Le professeur Roberts a aussi mis en garde contre une stratégie russe qui cible de plus en plus les infrastructures civiles afin d’affaiblir la volonté politique, décrivant une approche dite de « contre-valeur » axée sur la perturbation de la société plutôt que sur des cibles purement militaires. Il a cité les attaques en Ukraine sur les infrastructures énergétiques, suggérant que des menaces similaires pèsent sur les États européens via les câbles, pipelines et autres systèmes vulnérables.

Interrogé sur la capacité des pays occidentaux à rivaliser avec la Russie, il a répondu de manière catégorique : « Je pense qu’ils sont bien en avance sur nous ».

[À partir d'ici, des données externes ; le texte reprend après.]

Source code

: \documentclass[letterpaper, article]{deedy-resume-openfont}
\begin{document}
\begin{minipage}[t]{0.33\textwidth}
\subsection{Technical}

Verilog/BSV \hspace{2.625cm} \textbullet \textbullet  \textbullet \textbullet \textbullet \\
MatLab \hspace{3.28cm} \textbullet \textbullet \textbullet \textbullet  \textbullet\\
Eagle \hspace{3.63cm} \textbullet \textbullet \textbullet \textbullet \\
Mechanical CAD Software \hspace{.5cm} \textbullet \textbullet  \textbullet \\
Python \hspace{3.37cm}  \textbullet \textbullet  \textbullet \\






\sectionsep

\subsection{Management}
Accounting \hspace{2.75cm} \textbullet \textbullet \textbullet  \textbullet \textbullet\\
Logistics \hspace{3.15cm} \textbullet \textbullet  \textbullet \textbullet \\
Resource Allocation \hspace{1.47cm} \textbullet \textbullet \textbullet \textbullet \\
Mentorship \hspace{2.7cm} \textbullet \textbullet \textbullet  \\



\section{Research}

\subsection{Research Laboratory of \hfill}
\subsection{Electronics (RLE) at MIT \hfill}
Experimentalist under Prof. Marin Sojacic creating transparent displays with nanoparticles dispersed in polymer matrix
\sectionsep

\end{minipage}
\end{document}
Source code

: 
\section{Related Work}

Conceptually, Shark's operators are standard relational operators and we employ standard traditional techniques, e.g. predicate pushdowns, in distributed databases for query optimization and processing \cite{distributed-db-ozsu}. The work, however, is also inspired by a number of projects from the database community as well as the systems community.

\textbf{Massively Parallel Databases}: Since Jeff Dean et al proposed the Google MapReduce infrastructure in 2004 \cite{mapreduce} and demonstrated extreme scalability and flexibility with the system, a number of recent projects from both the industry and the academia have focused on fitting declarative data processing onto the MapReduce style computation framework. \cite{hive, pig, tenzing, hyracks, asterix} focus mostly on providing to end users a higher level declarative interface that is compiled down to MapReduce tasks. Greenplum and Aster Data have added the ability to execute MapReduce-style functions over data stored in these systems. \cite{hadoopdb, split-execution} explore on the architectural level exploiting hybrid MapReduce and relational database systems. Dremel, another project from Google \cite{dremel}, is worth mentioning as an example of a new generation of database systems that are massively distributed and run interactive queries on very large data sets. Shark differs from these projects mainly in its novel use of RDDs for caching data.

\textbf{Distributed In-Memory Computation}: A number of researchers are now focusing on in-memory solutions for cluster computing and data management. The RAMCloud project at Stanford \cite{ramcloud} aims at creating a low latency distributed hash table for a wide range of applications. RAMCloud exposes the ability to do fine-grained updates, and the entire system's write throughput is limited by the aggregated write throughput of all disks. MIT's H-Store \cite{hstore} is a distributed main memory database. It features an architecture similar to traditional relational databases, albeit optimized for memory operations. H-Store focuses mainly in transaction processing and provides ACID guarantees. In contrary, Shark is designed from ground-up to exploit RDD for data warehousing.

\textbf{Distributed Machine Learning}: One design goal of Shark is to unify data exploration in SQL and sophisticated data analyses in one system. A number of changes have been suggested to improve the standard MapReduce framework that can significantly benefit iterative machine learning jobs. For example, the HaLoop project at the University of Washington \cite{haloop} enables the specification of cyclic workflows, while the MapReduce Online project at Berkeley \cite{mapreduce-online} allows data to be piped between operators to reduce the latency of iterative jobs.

Le commodore John Aitken, ancien sous-marinier de la Royal Navy aujourd’hui chez Thales, a confirmé cette évaluation, assurant que les sous-marins les plus modernes de Russie représentent une menace sérieuse. Il a décrit les sous-marins lanceurs d’engins de classe Boreï et les sous-marins nucléaires d’attaque de classe Yasen comme étant « des sous-marins de premier ordre » et de « redoutables adversaires ».

Aitken a également mis en avant la spécialisation russe dans les opérations sous la banquise arctique, qui demeurent un environnement difficile pour les forces de l’OTAN. « Nous avons une capacité très limitée sous la glace à la Royal Navy actuellement, il est nécessaire d’y réinvestir », a-t-il relevé.

Selon lui, la Russie utilise cet environnement sous-glaciaire pour dissimuler ses sous-marins lanceurs d’engins, réduire le temps d’alerte et compliquer les opérations de suivi. Il a décrit les mers arctiques comme « bruyantes » à cause des mouvements de la glace, ce qui rend la détection plus difficile. Les sous-marins russes en profitent notamment en se positionnant près de la glace elle-même. « On sait aussi qu’ils peuvent percer la glace pour lancer des missiles sur l’Europe ou l’Amérique du Nord, ce qui réduit considérablement les délais de réaction », a-t-il ajouté.

La discussion a également abordé la mer Baltique, où les députés ont interrogé la capacité russe à opérer malgré la contrainte des détroits danois. Aitken a confirmé que la Russie conserve la possibilité d’opérer des sous-marins depuis ses bases en Baltique, même si l’environnement y est plus complexe et que la traversée accroît le risque de détection. « La mer Baltique est peu profonde et très contestée, c’est précisément pour cela qu’ils y déploient des sous-marins conventionnels (SSK), capables d’opérer dans ces eaux difficiles », a déclaré le commodore.